後に立派な和尚となった小僧が、感謝を込めてこの地に建立したのが川平観音堂だと伝えられています。
川平湾は超有名スポットですが、意外と知られていない「ローカルルール」や「罠」があります。特にバス派の方や、キャッシュレス派の方は要注意です。
バスの降車場と乗車場は少し離れています。
帰りのバスの時間ギリギリに行動していると、バス停が見つからずに焦ることになります。到着したらまず、帰りのバス停の位置を確認しておくのが鉄則です。
レンタカー派の方、要注意です。以前あった無料駐車場は現在利用できないと考え、最初から有料の市営駐車場を目指しましょう。
そして最も重要なのが、駐車場はクレジットカード・電子マネー等のキャッシュレス決済のみで、現金が使えません。
「小銭を用意しておこう」という親切心が裏目に出ます。必ずカードやスマホ決済の準備を。
駐車場のハイテクぶりとは対照的に、一歩公園を出て川平の集落に入ると、そこは古き良き島の時間が流れています。
「おいしーさー遇」や「なかもとそば」、公園内の「公園茶屋」など、地元の美味しいお店は現金のみ(キャッシュオンリー)という場所がほとんどです。
「駐車場で現金使えなかったから、財布を車に置いてきた」なんてことになると、ランチ難民になってしまいます。
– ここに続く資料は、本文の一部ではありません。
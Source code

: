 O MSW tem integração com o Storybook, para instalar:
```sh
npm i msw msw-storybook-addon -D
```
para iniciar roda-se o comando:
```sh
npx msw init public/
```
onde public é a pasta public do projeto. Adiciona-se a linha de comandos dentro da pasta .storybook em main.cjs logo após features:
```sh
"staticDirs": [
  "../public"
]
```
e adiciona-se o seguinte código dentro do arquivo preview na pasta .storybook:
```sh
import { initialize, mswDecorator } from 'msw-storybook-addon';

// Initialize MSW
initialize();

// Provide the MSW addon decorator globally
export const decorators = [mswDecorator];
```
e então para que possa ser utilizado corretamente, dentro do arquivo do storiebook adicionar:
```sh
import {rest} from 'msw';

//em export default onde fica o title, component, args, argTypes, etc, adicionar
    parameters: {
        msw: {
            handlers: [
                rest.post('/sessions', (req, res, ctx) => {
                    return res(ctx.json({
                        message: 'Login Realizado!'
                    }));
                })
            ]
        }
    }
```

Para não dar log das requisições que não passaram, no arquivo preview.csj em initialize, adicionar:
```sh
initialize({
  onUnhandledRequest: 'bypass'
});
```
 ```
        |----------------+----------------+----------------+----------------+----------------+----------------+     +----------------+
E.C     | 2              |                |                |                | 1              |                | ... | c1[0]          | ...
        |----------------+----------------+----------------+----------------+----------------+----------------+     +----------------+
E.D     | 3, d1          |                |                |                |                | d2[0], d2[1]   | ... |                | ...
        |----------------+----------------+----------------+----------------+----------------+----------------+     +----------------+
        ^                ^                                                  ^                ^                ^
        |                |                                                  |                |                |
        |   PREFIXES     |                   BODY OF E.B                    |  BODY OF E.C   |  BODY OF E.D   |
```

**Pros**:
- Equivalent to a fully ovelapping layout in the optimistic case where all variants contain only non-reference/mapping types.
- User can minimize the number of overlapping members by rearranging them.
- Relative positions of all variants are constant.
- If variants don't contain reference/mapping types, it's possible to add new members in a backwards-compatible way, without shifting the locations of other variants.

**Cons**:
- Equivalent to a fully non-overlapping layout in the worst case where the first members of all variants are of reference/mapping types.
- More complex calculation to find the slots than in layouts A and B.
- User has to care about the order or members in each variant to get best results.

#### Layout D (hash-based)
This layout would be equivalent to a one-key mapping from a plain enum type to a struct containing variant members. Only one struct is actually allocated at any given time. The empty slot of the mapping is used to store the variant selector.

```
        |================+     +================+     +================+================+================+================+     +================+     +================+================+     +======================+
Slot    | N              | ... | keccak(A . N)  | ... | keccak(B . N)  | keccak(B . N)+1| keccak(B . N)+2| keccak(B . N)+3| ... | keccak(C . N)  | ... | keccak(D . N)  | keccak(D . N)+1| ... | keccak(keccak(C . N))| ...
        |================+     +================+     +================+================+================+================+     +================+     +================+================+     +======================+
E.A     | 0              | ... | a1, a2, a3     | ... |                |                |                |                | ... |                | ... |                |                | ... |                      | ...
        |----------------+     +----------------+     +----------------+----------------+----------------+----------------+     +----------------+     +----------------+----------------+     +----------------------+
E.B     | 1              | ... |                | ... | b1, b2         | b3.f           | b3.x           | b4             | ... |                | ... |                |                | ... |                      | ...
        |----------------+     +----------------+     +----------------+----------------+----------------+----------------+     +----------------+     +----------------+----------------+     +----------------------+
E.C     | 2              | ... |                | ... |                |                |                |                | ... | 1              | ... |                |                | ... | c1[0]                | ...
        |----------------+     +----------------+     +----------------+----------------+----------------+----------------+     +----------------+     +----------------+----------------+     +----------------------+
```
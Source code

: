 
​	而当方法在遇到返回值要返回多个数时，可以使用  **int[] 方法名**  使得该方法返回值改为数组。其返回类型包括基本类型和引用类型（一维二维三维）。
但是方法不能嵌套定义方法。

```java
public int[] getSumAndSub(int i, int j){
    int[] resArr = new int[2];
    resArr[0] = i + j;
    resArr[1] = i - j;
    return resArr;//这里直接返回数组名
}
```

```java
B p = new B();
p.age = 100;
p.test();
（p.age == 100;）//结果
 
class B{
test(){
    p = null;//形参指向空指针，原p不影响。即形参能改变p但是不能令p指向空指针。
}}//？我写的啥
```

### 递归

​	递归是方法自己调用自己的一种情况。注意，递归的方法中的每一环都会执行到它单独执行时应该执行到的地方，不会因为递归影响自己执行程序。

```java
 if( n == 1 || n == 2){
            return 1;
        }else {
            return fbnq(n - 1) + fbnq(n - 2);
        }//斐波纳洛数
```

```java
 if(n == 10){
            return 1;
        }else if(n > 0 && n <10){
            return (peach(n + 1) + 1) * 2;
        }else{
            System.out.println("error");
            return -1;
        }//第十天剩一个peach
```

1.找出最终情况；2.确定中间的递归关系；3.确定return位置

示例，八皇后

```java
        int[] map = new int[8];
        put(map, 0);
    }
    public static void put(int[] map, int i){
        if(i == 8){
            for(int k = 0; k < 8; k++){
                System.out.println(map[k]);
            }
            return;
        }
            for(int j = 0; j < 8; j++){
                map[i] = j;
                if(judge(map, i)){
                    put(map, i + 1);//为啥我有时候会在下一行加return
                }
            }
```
川平散策には、カードと現金の両方が必須です。
※カビラガーデン内の飲食店、ちゃんぷるcafe はクレジットカード決済やキャッシュレス決済が可能です。
タオルを1枚持参しておくと、心置きなく波打ち際を楽しめます。
多くの観光客は、昼間の最も混雑する時間に訪れ、数十分で去っていきます。しかし、川平湾の真の美しさは、観光客がいない「朝」と「夕暮れ」にあります。
朝霧に包まれた幻想的な湾、夕日で黄金色に染まる水面。これらは、このエリアに泊まる人だけに許された特権です。
川平湾から車でわずか5分。静かな底地(すくじ)ビーチの目の前に建つ石垣シーサイドホテルなら、そんな贅沢な時間を日常のように過ごせます。
広々としたコテージで波音を聞きながら目覚め、レンタカーやホテルのレンタル自転車で混雑する前の静かな川平湾を散歩する。そんな「暮らすような旅」こそが、石垣島の深い魅力を教えてくれます。
川平湾からすぐ。クラゲネット完備で小さな子供も安心。昼間の海水浴から夕暮れの絶景まで楽しめる、地元民憩いのビーチ。
市街地から遠い不便さは本当?ANAやフサキとの違いは?在住パパが教える「失敗しないための選び方」と、このホテルだけにある「本当の贅沢」。
| 項目 | 内容 |
|---|---|
| 住所 | 沖縄県石垣市川平934 |
| アクセス | 新石垣空港から車で約40分 / バスターミナルから約45分 |
| 駐車場 | 有料(市営)。完全キャッシュレス(現金不可) |
| 遊泳 | 禁止(潮流が速く、船の往来が激しいため) |
| 設備 | トイレ(オストメイト・オムツ替え可)、足洗い場あり |
| 食事 | 周辺店舗は現金のみが多いので注意 |
| おすすめ | グラスボート、展望台からの眺望、早朝の散策 |
※情報は2026年時点のものです。